Les persécutions d'enfants fragiles ou différents par leurs condisciples ne se limitent plus aux cours de récréation mais s'étendent désormais aux mondes virtuels où ceux-ci avaient trouvé refuge, mettent en garde des chercheurs américains.

Le nombre d'enfants entre 10 et 17 ans affirmant avoir été victimes de mauvais traitements sur l'internet est passé de 6% en 2000 à 9% en 2005, selon le Centre de contrôle et de prévention des maladies (CDC) d'Atlanta, qui a jugé le sujet suffisamment grave pour y consacrer une étude.

Courriels, messages instantanés, chats... les outils de l'internet peuvent blesser lorsque utilisés avec une intention mauvaise.

Et contrairement à ce qui se passe dans les écoles, les victimes ne savent pas qui sont leurs bourreaux, souligne l'un des auteurs du rapport Marci Hertz. «Dans la cour de récréation, vous pouvez vous défendre en répondant à votre agresseur, mais c'est une dynamique tout à fait différente en ligne».

Les persécutions s'effectuent le plus souvent dans le secret de la chambre de l'enfant, loin des regards des enseignants et des parents.

«Certains enfants peuvent être capables d'ignorer tout ça, d'éteindre leur ordinateur et de passer à autre chose. Mais d'autres enfants sont plus fragiles«, a souligné Mme Hertz, interrogée par l'AFP.

Une adolescente de 13 ans s'est pendue avec sa ceinture en novembre dans l'Etat du Missouri (sud), après avoir échangé des insultes, via le site de socialisation MySpace.com, avec une personne prénommée «Josh» qu'elle pensait être un garçon de 16 ans. Le dernier message envoyé par «Josh«, après plusieurs semaines de flirt en ligne, était: «le monde irait mieux sans toi».
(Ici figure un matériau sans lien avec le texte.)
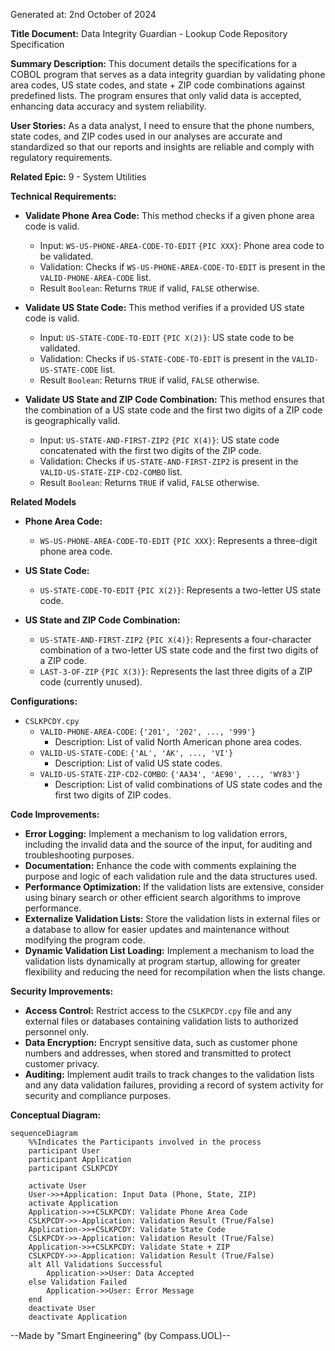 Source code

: Generated at: 2nd October of 2024

**Title Document:** Data Integrity Guardian - Lookup Code Repository Specification

**Summary Description:**
This document details the specifications for a COBOL program that serves as a data integrity guardian by validating phone area codes, US state codes, and state + ZIP code combinations against predefined lists. The program ensures that only valid data is accepted, enhancing data accuracy and system reliability.

**User Stories:**
As a data analyst, I need to ensure that the phone numbers, state codes, and ZIP codes used in our analyses are accurate and standardized so that our reports and insights are reliable and comply with regulatory requirements.

**Related Epic:**
9 - System Utilities

**Technical Requirements:**

- **Validate Phone Area Code:** This method checks if a given phone area code is valid.
  - Input: `WS-US-PHONE-AREA-CODE-TO-EDIT` `{PIC XXX}`: Phone area code to be validated.
  - Validation: Checks if `WS-US-PHONE-AREA-CODE-TO-EDIT` is present in the `VALID-PHONE-AREA-CODE` list.
  - Result `Boolean`: Returns `TRUE` if valid, `FALSE` otherwise.

- **Validate US State Code:** This method verifies if a provided US state code is valid.
  - Input: `US-STATE-CODE-TO-EDIT` `{PIC X(2)}`: US state code to be validated.
  - Validation: Checks if `US-STATE-CODE-TO-EDIT` is present in the `VALID-US-STATE-CODE` list.
  - Result `Boolean`: Returns `TRUE` if valid, `FALSE` otherwise.

- **Validate US State and ZIP Code Combination:** This method ensures that the combination of a US state code and the first two digits of a ZIP code is geographically valid.
  - Input: `US-STATE-AND-FIRST-ZIP2` `{PIC X(4)}`: US state code concatenated with the first two digits of the ZIP code.
  - Validation: Checks if `US-STATE-AND-FIRST-ZIP2` is present in the `VALID-US-STATE-ZIP-CD2-COMBO` list.
  - Result `Boolean`: Returns `TRUE` if valid, `FALSE` otherwise.

**Related Models**

- **Phone Area Code:**
  - `WS-US-PHONE-AREA-CODE-TO-EDIT` `{PIC XXX}`: Represents a three-digit phone area code.

- **US State Code:**
  - `US-STATE-CODE-TO-EDIT` `{PIC X(2)}`: Represents a two-letter US state code.

- **US State and ZIP Code Combination:**
  - `US-STATE-AND-FIRST-ZIP2` `{PIC X(4)}`: Represents a four-character combination of a two-letter US state code and the first two digits of a ZIP code.
  - `LAST-3-OF-ZIP` `{PIC X(3)}`: Represents the last three digits of a ZIP code (currently unused).

**Configurations:**

- `CSLKPCDY.cpy`
  - `VALID-PHONE-AREA-CODE`: `{'201', '202', ..., '999'}`
	- Description: List of valid North American phone area codes.
  - `VALID-US-STATE-CODE`: `{'AL', 'AK', ..., 'VI'}`
	- Description: List of valid US state codes.
  - `VALID-US-STATE-ZIP-CD2-COMBO`: `{'AA34', 'AE90', ..., 'WY83'}`
	- Description: List of valid combinations of US state codes and the first two digits of ZIP codes.

**Code Improvements:**

- **Error Logging:** Implement a mechanism to log validation errors, including the invalid data and the source of the input, for auditing and troubleshooting purposes.
- **Documentation:** Enhance the code with comments explaining the purpose and logic of each validation rule and the data structures used.
- **Performance Optimization:** If the validation lists are extensive, consider using binary search or other efficient search algorithms to improve performance.
- **Externalize Validation Lists:** Store the validation lists in external files or a database to allow for easier updates and maintenance without modifying the program code.
- **Dynamic Validation List Loading:** Implement a mechanism to load the validation lists dynamically at program startup, allowing for greater flexibility and reducing the need for recompilation when the lists change.

**Security Improvements:**

- **Access Control:** Restrict access to the `CSLKPCDY.cpy` file and any external files or databases containing validation lists to authorized personnel only.
- **Data Encryption:** Encrypt sensitive data, such as customer phone numbers and addresses, when stored and transmitted to protect customer privacy.
- **Auditing:** Implement audit trails to track changes to the validation lists and any data validation failures, providing a record of system activity for security and compliance purposes.

**Conceptual Diagram:**

```mermaid
sequenceDiagram
    %%Indicates the Participants involved in the process
    participant User
    participant Application
    participant CSLKPCDY

    activate User
    User->>+Application: Input Data (Phone, State, ZIP)
    activate Application
    Application->>+CSLKPCDY: Validate Phone Area Code
    CSLKPCDY->>-Application: Validation Result (True/False)
    Application->>+CSLKPCDY: Validate State Code
    CSLKPCDY->>-Application: Validation Result (True/False)
    Application->>+CSLKPCDY: Validate State + ZIP
    CSLKPCDY->>-Application: Validation Result (True/False)
    alt All Validations Successful
        Application->>User: Data Accepted
    else Validation Failed
        Application->>User: Error Message
    end
    deactivate User
    deactivate Application
```

--Made by "Smart Engineering" (by Compass.UOL)-- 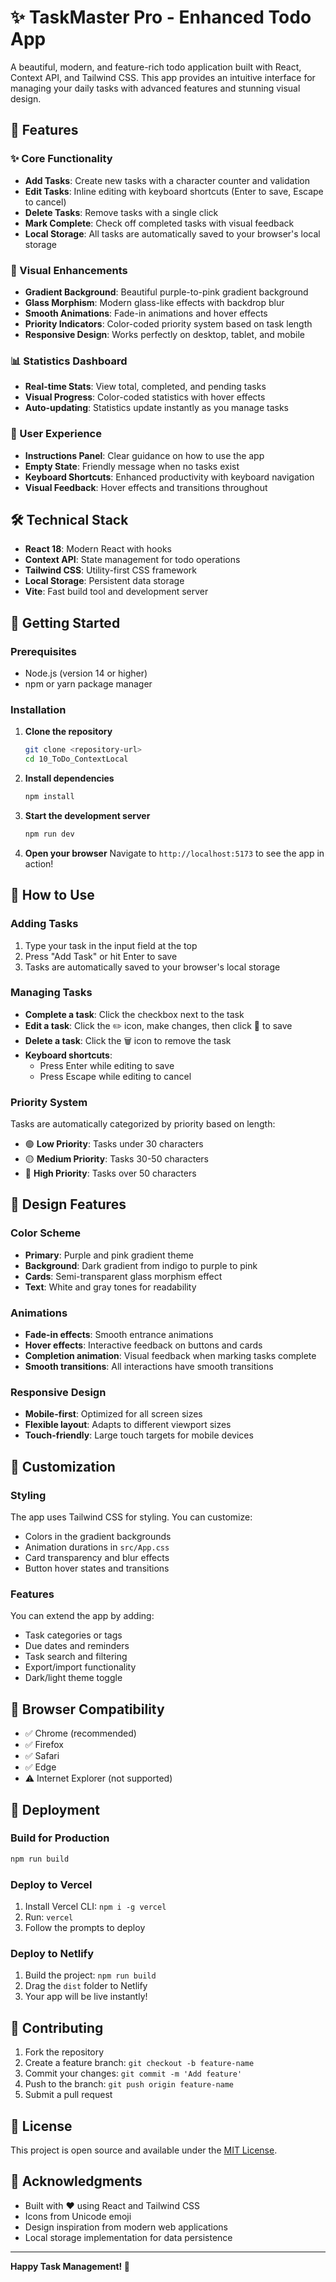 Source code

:# ✨ TaskMaster Pro - Enhanced Todo App

A beautiful, modern, and feature-rich todo application built with React, Context API, and Tailwind CSS. This app provides an intuitive interface for managing your daily tasks with advanced features and stunning visual design.

## 🚀 Features

### ✨ Core Functionality
- **Add Tasks**: Create new tasks with a character counter and validation
- **Edit Tasks**: Inline editing with keyboard shortcuts (Enter to save, Escape to cancel)
- **Delete Tasks**: Remove tasks with a single click
- **Mark Complete**: Check off completed tasks with visual feedback
- **Local Storage**: All tasks are automatically saved to your browser's local storage

### 🎨 Visual Enhancements
- **Gradient Background**: Beautiful purple-to-pink gradient background
- **Glass Morphism**: Modern glass-like effects with backdrop blur
- **Smooth Animations**: Fade-in animations and hover effects
- **Priority Indicators**: Color-coded priority system based on task length
- **Responsive Design**: Works perfectly on desktop, tablet, and mobile

### 📊 Statistics Dashboard
- **Real-time Stats**: View total, completed, and pending tasks
- **Visual Progress**: Color-coded statistics with hover effects
- **Auto-updating**: Statistics update instantly as you manage tasks

### 🎯 User Experience
- **Instructions Panel**: Clear guidance on how to use the app
- **Empty State**: Friendly message when no tasks exist
- **Keyboard Shortcuts**: Enhanced productivity with keyboard navigation
- **Visual Feedback**: Hover effects and transitions throughout

## 🛠️ Technical Stack

- **React 18**: Modern React with hooks
- **Context API**: State management for todo operations
- **Tailwind CSS**: Utility-first CSS framework
- **Local Storage**: Persistent data storage
- **Vite**: Fast build tool and development server

## 🚀 Getting Started

### Prerequisites
- Node.js (version 14 or higher)
- npm or yarn package manager

### Installation

1. **Clone the repository**
   ```bash
   git clone <repository-url>
   cd 10_ToDo_ContextLocal
   ```

2. **Install dependencies**
   ```bash
   npm install
   ```

3. **Start the development server**
   ```bash
   npm run dev
   ```

4. **Open your browser**
   Navigate to `http://localhost:5173` to see the app in action!

## 📖 How to Use

### Adding Tasks
1. Type your task in the input field at the top
2. Press "Add Task" or hit Enter to save
3. Tasks are automatically saved to your browser's local storage

### Managing Tasks
- **Complete a task**: Click the checkbox next to the task
- **Edit a task**: Click the ✏️ icon, make changes, then click 💾 to save
- **Delete a task**: Click the 🗑️ icon to remove the task
- **Keyboard shortcuts**: 
  - Press Enter while editing to save
  - Press Escape while editing to cancel

### Priority System
Tasks are automatically categorized by priority based on length:
- 🟢 **Low Priority**: Tasks under 30 characters
- 🟡 **Medium Priority**: Tasks 30-50 characters
- 🔴 **High Priority**: Tasks over 50 characters

## 🎨 Design Features

### Color Scheme
- **Primary**: Purple and pink gradient theme
- **Background**: Dark gradient from indigo to purple to pink
- **Cards**: Semi-transparent glass morphism effect
- **Text**: White and gray tones for readability

### Animations
- **Fade-in effects**: Smooth entrance animations
- **Hover effects**: Interactive feedback on buttons and cards
- **Completion animation**: Visual feedback when marking tasks complete
- **Smooth transitions**: All interactions have smooth transitions

### Responsive Design
- **Mobile-first**: Optimized for all screen sizes
- **Flexible layout**: Adapts to different viewport sizes
- **Touch-friendly**: Large touch targets for mobile devices

## 🔧 Customization

### Styling
The app uses Tailwind CSS for styling. You can customize:
- Colors in the gradient backgrounds
- Animation durations in `src/App.css`
- Card transparency and blur effects
- Button hover states and transitions

### Features
You can extend the app by adding:
- Task categories or tags
- Due dates and reminders
- Task search and filtering
- Export/import functionality
- Dark/light theme toggle

## 📱 Browser Compatibility

- ✅ Chrome (recommended)
- ✅ Firefox
- ✅ Safari
- ✅ Edge
- ⚠️ Internet Explorer (not supported)

## 🚀 Deployment

### Build for Production
```bash
npm run build
```

### Deploy to Vercel
1. Install Vercel CLI: `npm i -g vercel`
2. Run: `vercel`
3. Follow the prompts to deploy

### Deploy to Netlify
1. Build the project: `npm run build`
2. Drag the `dist` folder to Netlify
3. Your app will be live instantly!

## 🤝 Contributing

1. Fork the repository
2. Create a feature branch: `git checkout -b feature-name`
3. Commit your changes: `git commit -m 'Add feature'`
4. Push to the branch: `git push origin feature-name`
5. Submit a pull request

## 📄 License

This project is open source and available under the [MIT License](LICENSE).

## 🙏 Acknowledgments

- Built with ❤️ using React and Tailwind CSS
- Icons from Unicode emoji
- Design inspiration from modern web applications
- Local storage implementation for data persistence

---

**Happy Task Management! 🎉**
«Josh» s'est révélé être l'avatar de la mère d'une ancienne amie de l'adolescente, qui voulait comprendre les raisons de la rupture entre les deux filles. Après avoir découvert que le comportement de la mère n'était pas susceptible de faire l'objet de poursuite, les responsables politiques locaux ont adopté une disposition interdisant les persécutions sur l'internet.

La police du Tennessee (sud-est) a pour sa part indiqué qu'une adolescente en avait blessé une autre à coups de couteau, après que celle-ci eut mis en ligne un commentaire peu amène sur le site de socialisation Facebook.

Le CDC précise avoir mené à bien son étude parce qu'il a reçu des appels de «beaucoup d'écoles» lui demandant conseil sur les persécutions en ligne.

Selon le rapport, 64% des jeunes ayant fait l'objet de mauvais traitements sur l'internet affirment ne jamais avoir été inquiétés à l'école.

D'ores et déjà, certaines écoles américaines restreignent les accès à l'internet ou l'usage des téléphones mobiles sur leurs campus.

L'internet jouant un rôle de plus en plus grand dans la vie des jeunes, il n'est que normal que la violence s'y installe aussi, a souligné le sociologue C.J. Pascoe, de l'université de Californie à Berkeley.

«C'est la transcription en ligne de ce qu'ils font dans la cour«, souligne M. Pascoe, auteur d'un livre sur le bizutage intitulé «Mec, t'es une pédale!».

Les sites de socialisation, où les jeunes mettent en ligne des pages remplies de détails personnels, constituent une mine d'information pour les tortionnaires. Mais, en revanche, certains outils d'internet, comme la messagerie en ligne, peuvent aider les enfants timides à se faire des amis.

Pour le chercheur, le problème du «cyber-bizutage» a été monté en épingle. «Nous devrions nous préoccuper du bizutage et des violences de manière générale, quel que soit l'endroit où ils prennent place».

Pour Nan Stein, une scientifique du Wellesley College spécialiste du harcèlement sexuel, «cette hystérie sur le bizutage est pour partie une tentative pour mieux contrôler et surveiller les enfants». «Nous devons encourager nos enfants à devenir des citoyens du monde. C'est bien d'être gentil. Ca aide, mais nous ne devrions pas tout contrôler».